CDS acusa PS de interferir na decisão editorial das televisões

CDS-PP acusou PS de querer fugir aos debates com os restantes partidos políticos e de não respeitar a liberdade eleitorial.

O CDS-PP acusou hoje o PS de querer interferir na decisão editorial das televisões e de "fugir dos debates" com o líder do partido, Paulo Portas, que as televisões pretendiam organizar a propósito das eleições legislativas.

"Estas propuseram, como é aliás tradicional, um conjunto de frente-a-frentes entre os líderes do PSD, PS, CDS-PP, PCP e BE. Nós aceitámos essa proposta, mas o PS não faz outra coisa senão fugir desses frente-a-frentes que permitem confrontar democraticamente várias opiniões", referem os democratas-cristãos numa nota da direção enviada à agência Lusa.

Para o CDS-PP, "é absolutamente surpreendente que o PS, no espaço de poucas semanas, passe de uma posição em que jurava aceitar o critério editorial das televisões para efeitos de debates, para a posição oposta, que é a de querer interferir na decisão editorial das televisões".

"O respeito do PS pela liberdade editorial não passou a prova dos factos: acham-se donos das televisões e dos debates", criticam.

Em causa estará a alegada recusa do PS em que o líder do CDS-PP, Paulo Portas, seja incluído nos debates, uma vez que se candidata integrado numa coligação com o PSD, que tem como candidato a primeiro-ministro Pedro Passos Coelho.

"É no mínimo anómalo que o PS critique o CDS e o seu líder dia sim dia sim e depois recuse debater democraticamente com ele. No fundo, o PS ataca o CDS, mas tem um qualquer receio de debater com o CDS os factos e os argumentos. Em bom português, a posição do PS de recusar debates com o líder do CDS é toca e foge: ataques a solo, sim; confronto direto e cara a cara, nem pensar.

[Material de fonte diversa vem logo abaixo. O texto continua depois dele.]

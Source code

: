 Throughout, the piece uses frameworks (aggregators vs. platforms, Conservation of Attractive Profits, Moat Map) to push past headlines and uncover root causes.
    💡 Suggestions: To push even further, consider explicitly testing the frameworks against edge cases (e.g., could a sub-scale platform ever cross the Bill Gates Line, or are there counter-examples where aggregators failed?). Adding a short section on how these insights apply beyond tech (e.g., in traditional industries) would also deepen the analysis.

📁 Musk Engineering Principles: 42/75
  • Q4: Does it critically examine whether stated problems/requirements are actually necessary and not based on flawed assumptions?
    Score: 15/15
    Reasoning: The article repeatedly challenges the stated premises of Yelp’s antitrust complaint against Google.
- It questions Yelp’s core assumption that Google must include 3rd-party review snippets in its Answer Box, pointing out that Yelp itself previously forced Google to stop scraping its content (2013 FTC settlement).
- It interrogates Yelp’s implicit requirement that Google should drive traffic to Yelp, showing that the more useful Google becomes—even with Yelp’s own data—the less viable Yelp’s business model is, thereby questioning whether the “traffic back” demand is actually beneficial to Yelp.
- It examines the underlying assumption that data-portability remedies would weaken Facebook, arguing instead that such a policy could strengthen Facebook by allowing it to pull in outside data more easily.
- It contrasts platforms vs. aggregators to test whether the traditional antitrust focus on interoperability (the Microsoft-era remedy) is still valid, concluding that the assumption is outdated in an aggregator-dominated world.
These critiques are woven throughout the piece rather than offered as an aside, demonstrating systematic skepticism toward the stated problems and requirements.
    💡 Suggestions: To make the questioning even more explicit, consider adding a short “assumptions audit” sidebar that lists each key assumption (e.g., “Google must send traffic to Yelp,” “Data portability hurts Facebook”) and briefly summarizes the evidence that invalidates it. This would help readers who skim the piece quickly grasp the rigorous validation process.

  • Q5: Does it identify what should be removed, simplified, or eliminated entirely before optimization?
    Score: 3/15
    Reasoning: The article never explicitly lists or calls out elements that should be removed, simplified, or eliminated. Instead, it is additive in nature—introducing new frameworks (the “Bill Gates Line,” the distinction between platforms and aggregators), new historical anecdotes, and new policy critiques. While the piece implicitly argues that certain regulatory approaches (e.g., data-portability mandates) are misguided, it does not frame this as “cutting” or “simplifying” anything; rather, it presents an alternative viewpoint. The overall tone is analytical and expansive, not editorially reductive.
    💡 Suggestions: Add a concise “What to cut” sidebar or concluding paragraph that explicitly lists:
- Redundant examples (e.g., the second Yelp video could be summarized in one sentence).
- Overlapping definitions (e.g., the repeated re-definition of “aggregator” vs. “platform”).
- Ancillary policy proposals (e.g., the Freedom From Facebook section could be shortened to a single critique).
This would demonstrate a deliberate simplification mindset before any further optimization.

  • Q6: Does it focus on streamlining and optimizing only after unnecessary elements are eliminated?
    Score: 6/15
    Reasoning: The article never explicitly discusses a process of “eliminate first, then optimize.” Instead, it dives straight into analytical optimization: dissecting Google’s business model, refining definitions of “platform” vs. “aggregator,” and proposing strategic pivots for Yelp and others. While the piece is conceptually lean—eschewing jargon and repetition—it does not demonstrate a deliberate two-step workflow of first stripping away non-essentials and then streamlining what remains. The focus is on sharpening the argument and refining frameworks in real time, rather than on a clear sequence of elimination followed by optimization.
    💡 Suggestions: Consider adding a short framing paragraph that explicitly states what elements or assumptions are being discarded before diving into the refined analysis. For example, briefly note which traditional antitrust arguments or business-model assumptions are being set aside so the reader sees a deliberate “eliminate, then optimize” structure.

De que tem medo o PS?", questionam os democratas-cristãos.

Na mesma nota, o CDS-PP acusa o PS de fazer "uma birra para fugir aos debates" e diz existir "uma deriva de controleiros nesta relação do PS com a comunicação social" e "uma deriva de arrogância na relação do PS com os adversários políticos".

"A recusa do PS em aceitar os debates propostos pelas televisões é preocupantemente parecida com a vontade do líder do PS de acabar com os debates quinzenais na Assembleia da República. Em ambos os casos é uma visão monocórdica da democracia que está em causa", afirma o CDS-PP.

Os democratas-cristãos referem-se a declarações proferidas por António Costa na qualidade de comentador do programa Quadratura do Círculo quando ainda não era líder do PS, onde qualificou os debates quinzenais como "uma das invenções mais estúpidas que a Assembleia da República fez nos últimos anos".

O CDS-PP recorda ainda declarações do deputado socialista Jorge Lacão, durante o processo de alteração da legislação que regula a cobertura mediática das campanhas e os debates televisivos e nas quais salientou o princípio da liberdade editorial como o critério para os órgãos de comunicação social estabelecerem os debates.

"Pelos vistos, o que o PS diz não se escreve, porque a atitude do PS tem sido a de recusar ou condicionar os debates propostos pelas televisões", critica o CDS-PP.